Some of the lines below need repeating. Reproduce exactly those between the lines holding "Anschließend kann mit" and "Im startenden Assistenten", inclusive.
[[ The data open ]]
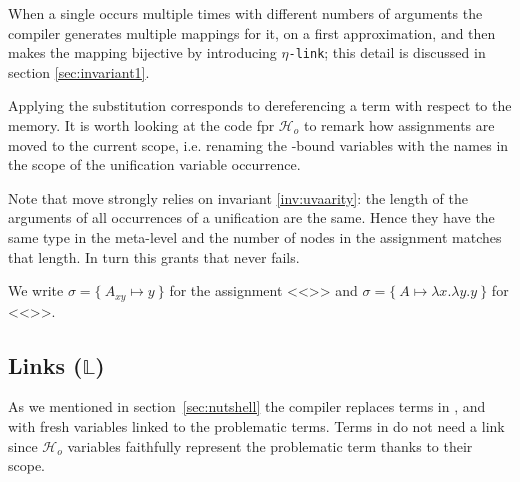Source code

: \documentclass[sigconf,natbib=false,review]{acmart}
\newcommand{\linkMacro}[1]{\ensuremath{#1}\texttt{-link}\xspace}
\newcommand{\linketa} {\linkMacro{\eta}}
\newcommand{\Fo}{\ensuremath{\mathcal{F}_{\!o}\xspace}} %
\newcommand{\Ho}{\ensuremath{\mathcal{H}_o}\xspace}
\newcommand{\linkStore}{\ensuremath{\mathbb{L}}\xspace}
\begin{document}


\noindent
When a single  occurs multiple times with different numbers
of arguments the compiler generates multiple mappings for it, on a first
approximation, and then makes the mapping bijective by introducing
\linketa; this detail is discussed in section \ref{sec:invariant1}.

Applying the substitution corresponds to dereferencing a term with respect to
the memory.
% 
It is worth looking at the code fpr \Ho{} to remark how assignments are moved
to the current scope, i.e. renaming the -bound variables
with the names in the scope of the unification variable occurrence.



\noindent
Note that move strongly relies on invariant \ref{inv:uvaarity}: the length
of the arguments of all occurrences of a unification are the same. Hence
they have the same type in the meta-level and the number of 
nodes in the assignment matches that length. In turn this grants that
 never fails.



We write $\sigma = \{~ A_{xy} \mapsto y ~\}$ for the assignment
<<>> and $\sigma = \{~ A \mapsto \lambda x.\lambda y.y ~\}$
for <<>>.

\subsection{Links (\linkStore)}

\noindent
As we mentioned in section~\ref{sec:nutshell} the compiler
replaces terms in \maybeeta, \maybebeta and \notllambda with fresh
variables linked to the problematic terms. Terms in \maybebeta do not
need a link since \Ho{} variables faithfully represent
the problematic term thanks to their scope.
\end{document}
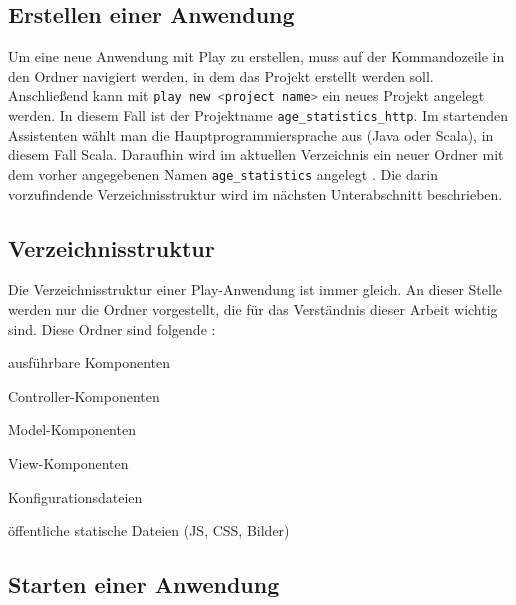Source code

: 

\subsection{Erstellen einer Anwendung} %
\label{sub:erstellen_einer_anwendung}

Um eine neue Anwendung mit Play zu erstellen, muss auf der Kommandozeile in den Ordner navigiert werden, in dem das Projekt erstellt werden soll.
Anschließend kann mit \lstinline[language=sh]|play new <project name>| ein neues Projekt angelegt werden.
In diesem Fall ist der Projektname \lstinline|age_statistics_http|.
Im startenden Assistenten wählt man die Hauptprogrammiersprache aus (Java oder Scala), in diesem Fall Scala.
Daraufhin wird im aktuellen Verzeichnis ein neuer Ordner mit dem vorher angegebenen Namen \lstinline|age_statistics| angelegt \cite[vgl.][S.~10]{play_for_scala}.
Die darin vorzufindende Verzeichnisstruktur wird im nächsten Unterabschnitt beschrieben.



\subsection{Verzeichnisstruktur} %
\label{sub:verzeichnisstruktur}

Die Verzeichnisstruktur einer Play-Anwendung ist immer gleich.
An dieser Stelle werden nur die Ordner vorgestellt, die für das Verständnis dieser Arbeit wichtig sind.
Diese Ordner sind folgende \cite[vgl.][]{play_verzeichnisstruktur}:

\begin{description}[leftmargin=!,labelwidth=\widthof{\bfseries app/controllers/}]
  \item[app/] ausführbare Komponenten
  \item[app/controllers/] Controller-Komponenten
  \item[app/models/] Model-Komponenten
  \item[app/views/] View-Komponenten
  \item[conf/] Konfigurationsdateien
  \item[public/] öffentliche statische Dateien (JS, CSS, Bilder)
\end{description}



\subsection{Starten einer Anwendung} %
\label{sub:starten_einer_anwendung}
[[ The data closed ]]
Reply |
Anschließend kann mit \lstinline[language=sh]|play new <project name>| ein neues Projekt angelegt werden.
In diesem Fall ist der Projektname \lstinline|age_statistics_http|.
Im startenden Assistenten wählt man die Hauptprogrammiersprache aus (Java oder Scala), in diesem Fall Scala.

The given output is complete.